Stored dataset items
________________

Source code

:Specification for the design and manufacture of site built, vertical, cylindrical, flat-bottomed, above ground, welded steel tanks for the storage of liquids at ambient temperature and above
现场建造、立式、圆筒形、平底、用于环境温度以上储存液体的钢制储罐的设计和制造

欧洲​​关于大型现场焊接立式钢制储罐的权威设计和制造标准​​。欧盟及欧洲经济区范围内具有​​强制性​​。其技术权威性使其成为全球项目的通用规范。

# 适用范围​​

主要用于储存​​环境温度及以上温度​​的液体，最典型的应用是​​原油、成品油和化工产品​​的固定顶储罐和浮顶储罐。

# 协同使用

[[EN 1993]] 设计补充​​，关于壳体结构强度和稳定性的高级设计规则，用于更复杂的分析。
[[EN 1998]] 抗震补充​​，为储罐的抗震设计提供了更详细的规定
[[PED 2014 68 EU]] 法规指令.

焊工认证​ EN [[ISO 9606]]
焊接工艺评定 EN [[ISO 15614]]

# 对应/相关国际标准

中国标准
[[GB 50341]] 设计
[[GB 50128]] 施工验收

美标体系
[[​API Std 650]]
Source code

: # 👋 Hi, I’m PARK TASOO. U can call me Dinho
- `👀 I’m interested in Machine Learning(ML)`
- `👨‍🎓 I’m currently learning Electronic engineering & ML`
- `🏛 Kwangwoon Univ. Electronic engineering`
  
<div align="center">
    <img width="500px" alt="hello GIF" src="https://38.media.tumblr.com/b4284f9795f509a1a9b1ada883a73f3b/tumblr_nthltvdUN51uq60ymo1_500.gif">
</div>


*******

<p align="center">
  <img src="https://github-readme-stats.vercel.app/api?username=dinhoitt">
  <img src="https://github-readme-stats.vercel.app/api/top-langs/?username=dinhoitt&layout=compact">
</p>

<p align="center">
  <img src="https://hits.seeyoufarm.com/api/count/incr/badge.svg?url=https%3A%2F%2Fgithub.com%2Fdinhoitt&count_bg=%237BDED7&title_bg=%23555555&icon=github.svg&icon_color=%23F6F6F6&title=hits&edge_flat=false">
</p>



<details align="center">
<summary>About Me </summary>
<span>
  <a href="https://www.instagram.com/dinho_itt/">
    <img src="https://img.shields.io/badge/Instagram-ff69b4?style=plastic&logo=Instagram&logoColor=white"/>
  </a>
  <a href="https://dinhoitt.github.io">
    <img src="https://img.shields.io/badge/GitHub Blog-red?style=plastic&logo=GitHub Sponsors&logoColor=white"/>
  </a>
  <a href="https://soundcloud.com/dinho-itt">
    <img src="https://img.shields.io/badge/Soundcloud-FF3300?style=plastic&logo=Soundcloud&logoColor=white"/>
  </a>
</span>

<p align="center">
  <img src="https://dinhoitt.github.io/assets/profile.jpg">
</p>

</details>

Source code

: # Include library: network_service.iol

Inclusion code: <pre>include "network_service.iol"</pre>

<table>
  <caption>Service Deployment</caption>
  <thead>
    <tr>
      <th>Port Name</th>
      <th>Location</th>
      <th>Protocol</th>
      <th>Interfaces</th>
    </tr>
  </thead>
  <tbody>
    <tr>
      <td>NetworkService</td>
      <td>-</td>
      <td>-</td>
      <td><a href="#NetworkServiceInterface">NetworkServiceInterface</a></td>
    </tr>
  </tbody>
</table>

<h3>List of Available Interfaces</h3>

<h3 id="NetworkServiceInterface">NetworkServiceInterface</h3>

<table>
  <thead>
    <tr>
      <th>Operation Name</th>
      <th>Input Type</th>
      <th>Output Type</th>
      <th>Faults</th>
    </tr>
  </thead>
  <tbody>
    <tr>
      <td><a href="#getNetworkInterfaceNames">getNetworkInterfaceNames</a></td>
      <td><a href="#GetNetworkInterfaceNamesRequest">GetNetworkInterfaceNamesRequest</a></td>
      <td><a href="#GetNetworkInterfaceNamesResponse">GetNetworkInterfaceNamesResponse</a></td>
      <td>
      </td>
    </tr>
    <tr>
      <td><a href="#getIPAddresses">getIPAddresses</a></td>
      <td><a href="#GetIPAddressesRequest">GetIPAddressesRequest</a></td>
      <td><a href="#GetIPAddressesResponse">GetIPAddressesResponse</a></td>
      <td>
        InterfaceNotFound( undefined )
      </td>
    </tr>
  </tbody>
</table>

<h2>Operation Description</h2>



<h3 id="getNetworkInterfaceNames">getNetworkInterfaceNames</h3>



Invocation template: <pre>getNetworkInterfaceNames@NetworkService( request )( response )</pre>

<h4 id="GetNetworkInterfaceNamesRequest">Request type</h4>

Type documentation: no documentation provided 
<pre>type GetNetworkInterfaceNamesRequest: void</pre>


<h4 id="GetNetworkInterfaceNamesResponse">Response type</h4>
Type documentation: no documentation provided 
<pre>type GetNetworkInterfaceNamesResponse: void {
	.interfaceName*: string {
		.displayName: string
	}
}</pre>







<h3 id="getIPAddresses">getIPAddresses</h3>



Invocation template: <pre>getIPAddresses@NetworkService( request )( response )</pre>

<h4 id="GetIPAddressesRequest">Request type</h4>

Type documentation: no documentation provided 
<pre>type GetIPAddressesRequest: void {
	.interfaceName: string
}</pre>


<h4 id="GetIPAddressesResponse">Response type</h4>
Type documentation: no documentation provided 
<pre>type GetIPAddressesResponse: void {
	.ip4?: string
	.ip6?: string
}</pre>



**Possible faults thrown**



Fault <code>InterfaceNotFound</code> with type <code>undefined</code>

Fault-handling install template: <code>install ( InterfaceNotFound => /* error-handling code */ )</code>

________________

WHAT TO PRODUCE — Your reply should consist of all the records, set down exactly.

TASK OUTPUT —
Source code

:Specification for the design and manufacture of site built, vertical, cylindrical, flat-bottomed, above ground, welded steel tanks for the storage of liquids at ambient temperature and above
现场建造、立式、圆筒形、平底、用于环境温度以上储存液体的钢制储罐的设计和制造

欧洲​​关于大型现场焊接立式钢制储罐的权威设计和制造标准​​。欧盟及欧洲经济区范围内具有​​强制性​​。其技术权威性使其成为全球项目的通用规范。

# 适用范围​​

主要用于储存​​环境温度及以上温度​​的液体，最典型的应用是​​原油、成品油和化工产品​​的固定顶储罐和浮顶储罐。

# 协同使用

[[EN 1993]] 设计补充​​，关于壳体结构强度和稳定性的高级设计规则，用于更复杂的分析。
[[EN 1998]] 抗震补充​​，为储罐的抗震设计提供了更详细的规定
[[PED 2014 68 EU]] 法规指令.

焊工认证​ EN [[ISO 9606]]
焊接工艺评定 EN [[ISO 15614]]

# 对应/相关国际标准

中国标准
[[GB 50341]] 设计
[[GB 50128]] 施工验收

美标体系
[[​API Std 650]]
Source code

: # 👋 Hi, I’m PARK TASOO. U can call me Dinho
- `👀 I’m interested in Machine Learning(ML)`
- `👨‍🎓 I’m currently learning Electronic engineering & ML`
- `🏛 Kwangwoon Univ. Electronic engineering`
  
<div align="center">
    <img width="500px" alt="hello GIF" src="https://38.media.tumblr.com/b4284f9795f509a1a9b1ada883a73f3b/tumblr_nthltvdUN51uq60ymo1_500.gif">
</div>


*******

<p align="center">
  <img src="https://github-readme-stats.vercel.app/api?username=dinhoitt">
  <img src="https://github-readme-stats.vercel.app/api/top-langs/?username=dinhoitt&layout=compact">
</p>

<p align="center">
  <img src="https://hits.seeyoufarm.com/api/count/incr/badge.svg?url=https%3A%2F%2Fgithub.com%2Fdinhoitt&count_bg=%237BDED7&title_bg=%23555555&icon=github.svg&icon_color=%23F6F6F6&title=hits&edge_flat=false">
</p>



<details align="center">
<summary>About Me </summary>
<span>
  <a href="https://www.instagram.com/dinho_itt/">
    <img src="https://img.shields.io/badge/Instagram-ff69b4?style=plastic&logo=Instagram&logoColor=white"/>
  </a>
  <a href="https://dinhoitt.github.io">
    <img src="https://img.shields.io/badge/GitHub Blog-red?style=plastic&logo=GitHub Sponsors&logoColor=white"/>
  </a>
  <a href="https://soundcloud.com/dinho-itt">
    <img src="https://img.shields.io/badge/Soundcloud-FF3300?style=plastic&logo=Soundcloud&logoColor=white"/>
  </a>
</span>

<p align="center">
  <img src="https://dinhoitt.github.io/assets/profile.jpg">
</p>

</details>

Source code

: # Include library: network_service.iol

Inclusion code: <pre>include "network_service.iol"</pre>

<table>
  <caption>Service Deployment</caption>
  <thead>
    <tr>
      <th>Port Name</th>
      <th>Location</th>
      <th>Protocol</th>
      <th>Interfaces</th>
    </tr>
  </thead>
  <tbody>
    <tr>
      <td>NetworkService</td>
      <td>-</td>
      <td>-</td>
      <td><a href="#NetworkServiceInterface">NetworkServiceInterface</a></td>
    </tr>
  </tbody>
</table>

<h3>List of Available Interfaces</h3>

<h3 id="NetworkServiceInterface">NetworkServiceInterface</h3>

<table>
  <thead>
    <tr>
      <th>Operation Name</th>
      <th>Input Type</th>
      <th>Output Type</th>
      <th>Faults</th>
    </tr>
  </thead>
  <tbody>
    <tr>
      <td><a href="#getNetworkInterfaceNames">getNetworkInterfaceNames</a></td>
      <td><a href="#GetNetworkInterfaceNamesRequest">GetNetworkInterfaceNamesRequest</a></td>
      <td><a href="#GetNetworkInterfaceNamesResponse">GetNetworkInterfaceNamesResponse</a></td>
      <td>
      </td>
    </tr>
    <tr>
      <td><a href="#getIPAddresses">getIPAddresses</a></td>
      <td><a href="#GetIPAddressesRequest">GetIPAddressesRequest</a></td>
      <td><a href="#GetIPAddressesResponse">GetIPAddressesResponse</a></td>
      <td>
        InterfaceNotFound( undefined )
      </td>
    </tr>
  </tbody>
</table>

<h2>Operation Description</h2>



<h3 id="getNetworkInterfaceNames">getNetworkInterfaceNames</h3>



Invocation template: <pre>getNetworkInterfaceNames@NetworkService( request )( response )</pre>

<h4 id="GetNetworkInterfaceNamesRequest">Request type</h4>

Type documentation: no documentation provided 
<pre>type GetNetworkInterfaceNamesRequest: void</pre>


<h4 id="GetNetworkInterfaceNamesResponse">Response type</h4>
Type documentation: no documentation provided 
<pre>type GetNetworkInterfaceNamesResponse: void {
	.interfaceName*: string {
		.displayName: string
	}
}</pre>







<h3 id="getIPAddresses">getIPAddresses</h3>



Invocation template: <pre>getIPAddresses@NetworkService( request )( response )</pre>

<h4 id="GetIPAddressesRequest">Request type</h4>

Type documentation: no documentation provided 
<pre>type GetIPAddressesRequest: void {
	.interfaceName: string
}</pre>


<h4 id="GetIPAddressesResponse">Response type</h4>
Type documentation: no documentation provided 
<pre>type GetIPAddressesResponse: void {
	.ip4?: string
	.ip6?: string
}</pre>



**Possible faults thrown**



Fault <code>InterfaceNotFound</code> with type <code>undefined</code>

Fault-handling install template: <code>install ( InterfaceNotFound => /* error-handling code */ )</code>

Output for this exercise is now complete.